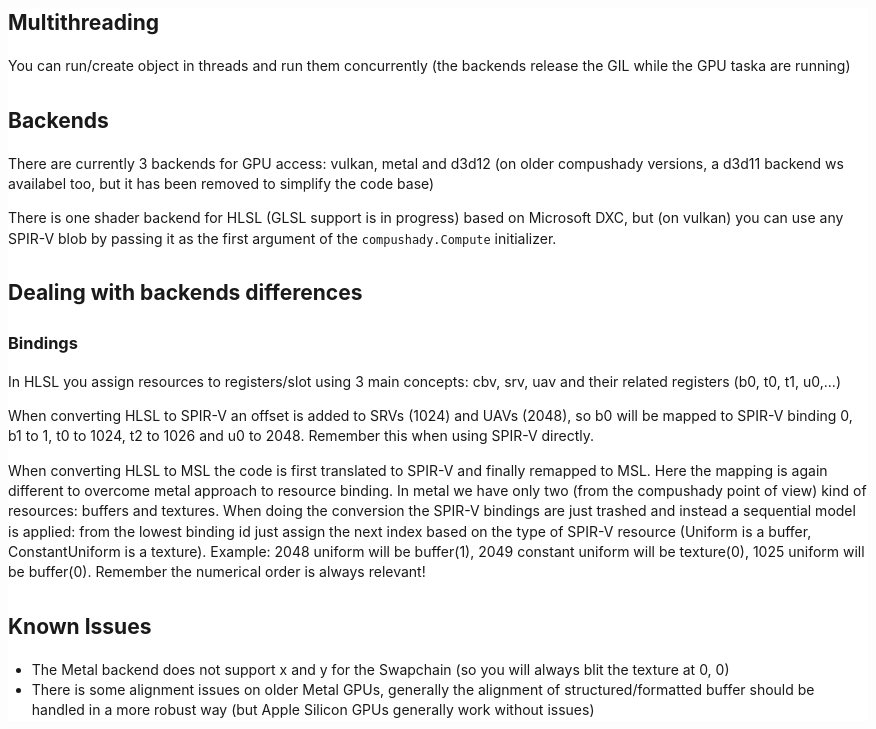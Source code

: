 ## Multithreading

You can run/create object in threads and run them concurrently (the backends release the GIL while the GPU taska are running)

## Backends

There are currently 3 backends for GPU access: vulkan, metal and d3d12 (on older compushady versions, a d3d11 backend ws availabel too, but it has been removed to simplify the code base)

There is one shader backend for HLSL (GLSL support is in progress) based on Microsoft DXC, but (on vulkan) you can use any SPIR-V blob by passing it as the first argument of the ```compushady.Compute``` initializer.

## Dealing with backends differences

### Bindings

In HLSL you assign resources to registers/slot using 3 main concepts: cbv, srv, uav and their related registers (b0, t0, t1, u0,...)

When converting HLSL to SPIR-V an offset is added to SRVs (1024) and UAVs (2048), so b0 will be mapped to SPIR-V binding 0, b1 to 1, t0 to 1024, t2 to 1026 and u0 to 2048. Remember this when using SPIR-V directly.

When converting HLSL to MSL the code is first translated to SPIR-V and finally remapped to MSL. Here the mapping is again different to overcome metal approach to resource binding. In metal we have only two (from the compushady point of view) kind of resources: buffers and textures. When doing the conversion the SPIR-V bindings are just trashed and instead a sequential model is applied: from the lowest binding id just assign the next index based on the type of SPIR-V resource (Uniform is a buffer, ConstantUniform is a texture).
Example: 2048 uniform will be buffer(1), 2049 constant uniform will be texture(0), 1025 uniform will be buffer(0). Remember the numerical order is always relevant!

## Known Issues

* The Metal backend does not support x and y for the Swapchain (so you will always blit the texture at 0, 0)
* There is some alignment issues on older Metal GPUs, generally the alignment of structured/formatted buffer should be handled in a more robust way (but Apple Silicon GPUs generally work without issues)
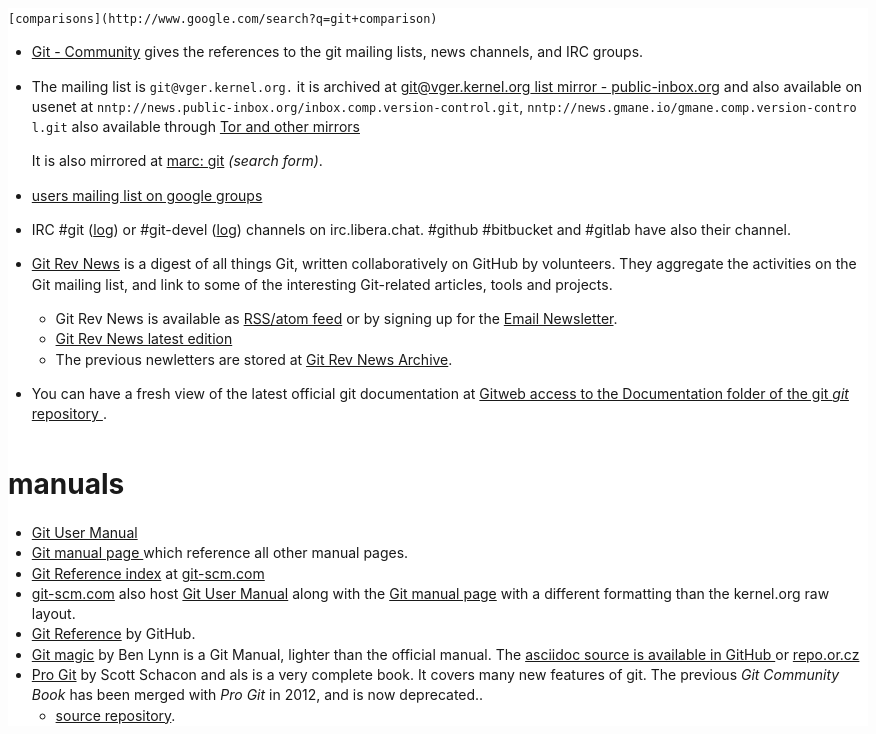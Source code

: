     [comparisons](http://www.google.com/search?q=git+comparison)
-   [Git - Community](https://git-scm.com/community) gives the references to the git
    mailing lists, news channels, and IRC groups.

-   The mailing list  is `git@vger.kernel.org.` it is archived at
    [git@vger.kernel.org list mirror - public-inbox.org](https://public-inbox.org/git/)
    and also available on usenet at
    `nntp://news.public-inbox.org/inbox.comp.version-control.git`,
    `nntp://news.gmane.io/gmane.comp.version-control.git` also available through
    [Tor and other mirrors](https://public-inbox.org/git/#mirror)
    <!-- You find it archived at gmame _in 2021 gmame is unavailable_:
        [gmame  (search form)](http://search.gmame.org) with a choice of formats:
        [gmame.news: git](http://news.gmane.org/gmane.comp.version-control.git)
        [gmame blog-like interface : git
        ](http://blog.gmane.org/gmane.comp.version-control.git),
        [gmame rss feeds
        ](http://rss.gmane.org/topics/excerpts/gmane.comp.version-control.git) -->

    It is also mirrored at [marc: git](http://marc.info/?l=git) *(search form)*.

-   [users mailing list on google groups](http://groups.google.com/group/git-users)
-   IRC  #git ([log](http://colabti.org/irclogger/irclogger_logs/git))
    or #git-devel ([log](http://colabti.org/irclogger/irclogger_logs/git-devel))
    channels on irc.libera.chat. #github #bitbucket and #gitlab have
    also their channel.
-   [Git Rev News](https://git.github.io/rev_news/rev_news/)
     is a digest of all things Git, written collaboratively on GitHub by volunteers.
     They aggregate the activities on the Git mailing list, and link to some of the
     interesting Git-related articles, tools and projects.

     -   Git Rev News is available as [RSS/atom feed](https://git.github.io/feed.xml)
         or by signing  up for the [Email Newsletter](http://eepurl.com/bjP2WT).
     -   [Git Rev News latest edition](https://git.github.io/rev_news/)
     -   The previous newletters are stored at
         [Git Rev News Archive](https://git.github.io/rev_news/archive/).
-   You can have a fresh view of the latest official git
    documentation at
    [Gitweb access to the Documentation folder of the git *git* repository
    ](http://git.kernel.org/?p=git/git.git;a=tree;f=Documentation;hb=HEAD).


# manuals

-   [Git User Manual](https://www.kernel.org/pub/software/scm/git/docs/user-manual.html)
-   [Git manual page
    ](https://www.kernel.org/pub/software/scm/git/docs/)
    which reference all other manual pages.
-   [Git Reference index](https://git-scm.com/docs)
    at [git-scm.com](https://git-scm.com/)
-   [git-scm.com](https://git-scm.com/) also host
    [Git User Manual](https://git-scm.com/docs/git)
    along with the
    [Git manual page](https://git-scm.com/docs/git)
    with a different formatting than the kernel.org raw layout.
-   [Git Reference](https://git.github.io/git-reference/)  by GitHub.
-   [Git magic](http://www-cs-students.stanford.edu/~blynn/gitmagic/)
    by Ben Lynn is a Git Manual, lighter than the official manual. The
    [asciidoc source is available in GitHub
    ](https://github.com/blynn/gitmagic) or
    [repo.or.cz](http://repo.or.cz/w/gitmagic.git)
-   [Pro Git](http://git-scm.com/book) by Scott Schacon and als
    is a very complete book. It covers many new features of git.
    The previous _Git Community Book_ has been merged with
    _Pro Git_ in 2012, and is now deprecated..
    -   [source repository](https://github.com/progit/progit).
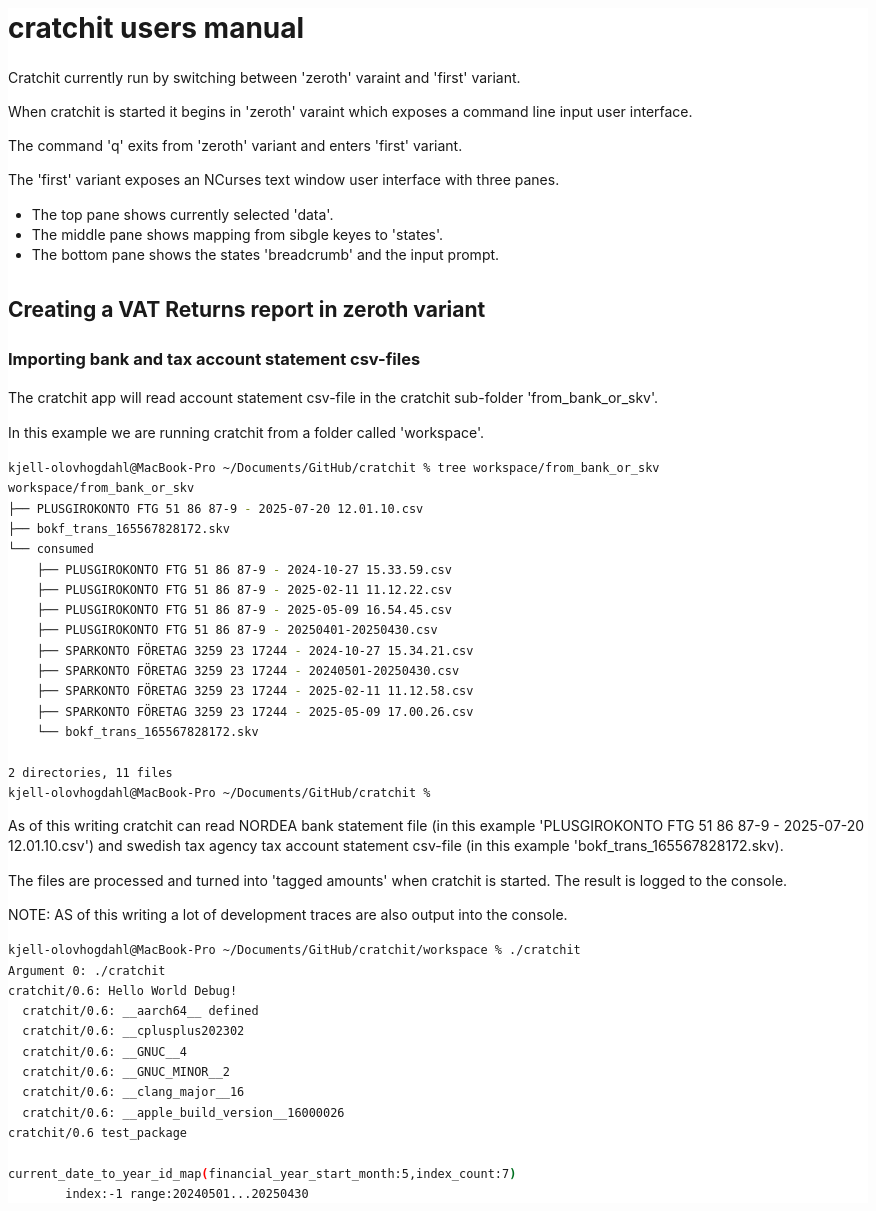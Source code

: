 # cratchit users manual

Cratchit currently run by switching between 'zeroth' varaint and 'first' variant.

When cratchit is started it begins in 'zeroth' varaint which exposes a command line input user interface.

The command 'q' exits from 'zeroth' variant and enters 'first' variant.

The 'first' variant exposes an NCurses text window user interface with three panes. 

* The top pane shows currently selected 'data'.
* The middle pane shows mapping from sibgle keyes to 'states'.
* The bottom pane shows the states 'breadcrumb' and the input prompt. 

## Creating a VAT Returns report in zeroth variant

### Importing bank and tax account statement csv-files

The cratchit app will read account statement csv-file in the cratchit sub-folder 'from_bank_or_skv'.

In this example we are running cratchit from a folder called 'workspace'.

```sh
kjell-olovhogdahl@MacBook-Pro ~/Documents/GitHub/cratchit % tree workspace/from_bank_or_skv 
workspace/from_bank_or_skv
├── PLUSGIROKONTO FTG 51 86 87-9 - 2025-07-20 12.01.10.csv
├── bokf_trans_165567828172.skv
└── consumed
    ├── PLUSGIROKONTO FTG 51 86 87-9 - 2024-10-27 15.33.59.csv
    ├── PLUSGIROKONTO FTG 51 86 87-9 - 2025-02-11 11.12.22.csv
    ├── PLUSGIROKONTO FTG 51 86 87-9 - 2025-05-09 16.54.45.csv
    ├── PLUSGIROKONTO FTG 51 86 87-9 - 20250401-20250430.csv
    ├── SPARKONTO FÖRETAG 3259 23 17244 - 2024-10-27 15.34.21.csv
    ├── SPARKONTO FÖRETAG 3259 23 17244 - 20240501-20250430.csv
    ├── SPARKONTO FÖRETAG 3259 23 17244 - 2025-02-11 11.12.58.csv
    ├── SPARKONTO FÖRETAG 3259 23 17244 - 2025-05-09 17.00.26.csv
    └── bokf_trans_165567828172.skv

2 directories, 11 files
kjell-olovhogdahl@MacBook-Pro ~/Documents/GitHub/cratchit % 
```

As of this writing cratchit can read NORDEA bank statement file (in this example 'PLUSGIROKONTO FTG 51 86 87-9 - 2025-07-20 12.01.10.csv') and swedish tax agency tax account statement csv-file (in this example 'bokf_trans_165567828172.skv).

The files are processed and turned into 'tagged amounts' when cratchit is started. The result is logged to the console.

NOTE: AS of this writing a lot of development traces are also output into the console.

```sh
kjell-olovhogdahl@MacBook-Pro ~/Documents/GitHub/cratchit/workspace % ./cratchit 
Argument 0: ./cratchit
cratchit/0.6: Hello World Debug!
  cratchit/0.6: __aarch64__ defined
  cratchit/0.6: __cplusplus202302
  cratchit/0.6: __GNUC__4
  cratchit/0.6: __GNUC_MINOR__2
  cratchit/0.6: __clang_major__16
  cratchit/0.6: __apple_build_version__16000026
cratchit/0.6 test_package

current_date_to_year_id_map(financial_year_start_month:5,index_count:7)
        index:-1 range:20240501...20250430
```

::::::::::

▸ **REQUIREMENT**: Apart from the pictures, write every entry out again exactly.

▸ **PROBLEM SOLUTION**:
Source code

: ## Multithreading

You can run/create object in threads and run them concurrently (the backends release the GIL while the GPU taska are running)

## Backends

There are currently 3 backends for GPU access: vulkan, metal and d3d12 (on older compushady versions, a d3d11 backend ws availabel too, but it has been removed to simplify the code base)

There is one shader backend for HLSL (GLSL support is in progress) based on Microsoft DXC, but (on vulkan) you can use any SPIR-V blob by passing it as the first argument of the ```compushady.Compute``` initializer.

## Dealing with backends differences

### Bindings

In HLSL you assign resources to registers/slot using 3 main concepts: cbv, srv, uav and their related registers (b0, t0, t1, u0,...)

When converting HLSL to SPIR-V an offset is added to SRVs (1024) and UAVs (2048), so b0 will be mapped to SPIR-V binding 0, b1 to 1, t0 to 1024, t2 to 1026 and u0 to 2048. Remember this when using SPIR-V directly.

When converting HLSL to MSL the code is first translated to SPIR-V and finally remapped to MSL. Here the mapping is again different to overcome metal approach to resource binding. In metal we have only two (from the compushady point of view) kind of resources: buffers and textures. When doing the conversion the SPIR-V bindings are just trashed and instead a sequential model is applied: from the lowest binding id just assign the next index based on the type of SPIR-V resource (Uniform is a buffer, ConstantUniform is a texture).
Example: 2048 uniform will be buffer(1), 2049 constant uniform will be texture(0), 1025 uniform will be buffer(0). Remember the numerical order is always relevant!

## Known Issues

* The Metal backend does not support x and y for the Swapchain (so you will always blit the texture at 0, 0)
* There is some alignment issues on older Metal GPUs, generally the alignment of structured/formatted buffer should be handled in a more robust way (but Apple Silicon GPUs generally work without issues)
Source code

:     [comparisons](http://www.google.com/search?q=git+comparison)
-   [Git - Community](https://git-scm.com/community) gives the references to the git
    mailing lists, news channels, and IRC groups.

-   The mailing list  is `git@vger.kernel.org.` it is archived at
    [git@vger.kernel.org list mirror - public-inbox.org](https://public-inbox.org/git/)
    and also available on usenet at
    `nntp://news.public-inbox.org/inbox.comp.version-control.git`,
    `nntp://news.gmane.io/gmane.comp.version-control.git` also available through
    [Tor and other mirrors](https://public-inbox.org/git/#mirror)
    <!-- You find it archived at gmame _in 2021 gmame is unavailable_:
        [gmame  (search form)](http://search.gmame.org) with a choice of formats:
        [gmame.news: git](http://news.gmane.org/gmane.comp.version-control.git)
        [gmame blog-like interface : git
        ](http://blog.gmane.org/gmane.comp.version-control.git),
        [gmame rss feeds
        ](http://rss.gmane.org/topics/excerpts/gmane.comp.version-control.git) -->

    It is also mirrored at [marc: git](http://marc.info/?l=git) *(search form)*.

-   [users mailing list on google groups](http://groups.google.com/group/git-users)
-   IRC  #git ([log](http://colabti.org/irclogger/irclogger_logs/git))
    or #git-devel ([log](http://colabti.org/irclogger/irclogger_logs/git-devel))
    channels on irc.libera.chat. #github #bitbucket and #gitlab have
    also their channel.
-   [Git Rev News](https://git.github.io/rev_news/rev_news/)
     is a digest of all things Git, written collaboratively on GitHub by volunteers.
     They aggregate the activities on the Git mailing list, and link to some of the
     interesting Git-related articles, tools and projects.

     -   Git Rev News is available as [RSS/atom feed](https://git.github.io/feed.xml)
         or by signing  up for the [Email Newsletter](http://eepurl.com/bjP2WT).
     -   [Git Rev News latest edition](https://git.github.io/rev_news/)
     -   The previous newletters are stored at
         [Git Rev News Archive](https://git.github.io/rev_news/archive/).
-   You can have a fresh view of the latest official git
    documentation at
    [Gitweb access to the Documentation folder of the git *git* repository
    ](http://git.kernel.org/?p=git/git.git;a=tree;f=Documentation;hb=HEAD).


# manuals

-   [Git User Manual](https://www.kernel.org/pub/software/scm/git/docs/user-manual.html)
-   [Git manual page
    ](https://www.kernel.org/pub/software/scm/git/docs/)
    which reference all other manual pages.
-   [Git Reference index](https://git-scm.com/docs)
    at [git-scm.com](https://git-scm.com/)
-   [git-scm.com](https://git-scm.com/) also host
    [Git User Manual](https://git-scm.com/docs/git)
    along with the
    [Git manual page](https://git-scm.com/docs/git)
    with a different formatting than the kernel.org raw layout.
-   [Git Reference](https://git.github.io/git-reference/)  by GitHub.
-   [Git magic](http://www-cs-students.stanford.edu/~blynn/gitmagic/)
    by Ben Lynn is a Git Manual, lighter than the official manual. The
    [asciidoc source is available in GitHub
    ](https://github.com/blynn/gitmagic) or
    [repo.or.cz](http://repo.or.cz/w/gitmagic.git)
-   [Pro Git](http://git-scm.com/book) by Scott Schacon and als
    is a very complete book. It covers many new features of git.
    The previous _Git Community Book_ has been merged with
    _Pro Git_ in 2012, and is now deprecated..
    -   [source repository](https://github.com/progit/progit).
Source code

: # cratchit users manual

Cratchit currently run by switching between 'zeroth' varaint and 'first' variant.

When cratchit is started it begins in 'zeroth' varaint which exposes a command line input user interface.

The command 'q' exits from 'zeroth' variant and enters 'first' variant.

The 'first' variant exposes an NCurses text window user interface with three panes. 

* The top pane shows currently selected 'data'.
* The middle pane shows mapping from sibgle keyes to 'states'.
* The bottom pane shows the states 'breadcrumb' and the input prompt. 

## Creating a VAT Returns report in zeroth variant

### Importing bank and tax account statement csv-files

The cratchit app will read account statement csv-file in the cratchit sub-folder 'from_bank_or_skv'.

In this example we are running cratchit from a folder called 'workspace'.

```sh
kjell-olovhogdahl@MacBook-Pro ~/Documents/GitHub/cratchit % tree workspace/from_bank_or_skv 
workspace/from_bank_or_skv
├── PLUSGIROKONTO FTG 51 86 87-9 - 2025-07-20 12.01.10.csv
├── bokf_trans_165567828172.skv
└── consumed
    ├── PLUSGIROKONTO FTG 51 86 87-9 - 2024-10-27 15.33.59.csv
    ├── PLUSGIROKONTO FTG 51 86 87-9 - 2025-02-11 11.12.22.csv
    ├── PLUSGIROKONTO FTG 51 86 87-9 - 2025-05-09 16.54.45.csv
    ├── PLUSGIROKONTO FTG 51 86 87-9 - 20250401-20250430.csv
    ├── SPARKONTO FÖRETAG 3259 23 17244 - 2024-10-27 15.34.21.csv
    ├── SPARKONTO FÖRETAG 3259 23 17244 - 20240501-20250430.csv
    ├── SPARKONTO FÖRETAG 3259 23 17244 - 2025-02-11 11.12.58.csv
    ├── SPARKONTO FÖRETAG 3259 23 17244 - 2025-05-09 17.00.26.csv
    └── bokf_trans_165567828172.skv

2 directories, 11 files
kjell-olovhogdahl@MacBook-Pro ~/Documents/GitHub/cratchit % 
```

As of this writing cratchit can read NORDEA bank statement file (in this example 'PLUSGIROKONTO FTG 51 86 87-9 - 2025-07-20 12.01.10.csv') and swedish tax agency tax account statement csv-file (in this example 'bokf_trans_165567828172.skv).

The files are processed and turned into 'tagged amounts' when cratchit is started. The result is logged to the console.

NOTE: AS of this writing a lot of development traces are also output into the console.

```sh
kjell-olovhogdahl@MacBook-Pro ~/Documents/GitHub/cratchit/workspace % ./cratchit 
Argument 0: ./cratchit
cratchit/0.6: Hello World Debug!
  cratchit/0.6: __aarch64__ defined
  cratchit/0.6: __cplusplus202302
  cratchit/0.6: __GNUC__4
  cratchit/0.6: __GNUC_MINOR__2
  cratchit/0.6: __clang_major__16
  cratchit/0.6: __apple_build_version__16000026
cratchit/0.6 test_package

current_date_to_year_id_map(financial_year_start_month:5,index_count:7)
        index:-1 range:20240501...20250430
```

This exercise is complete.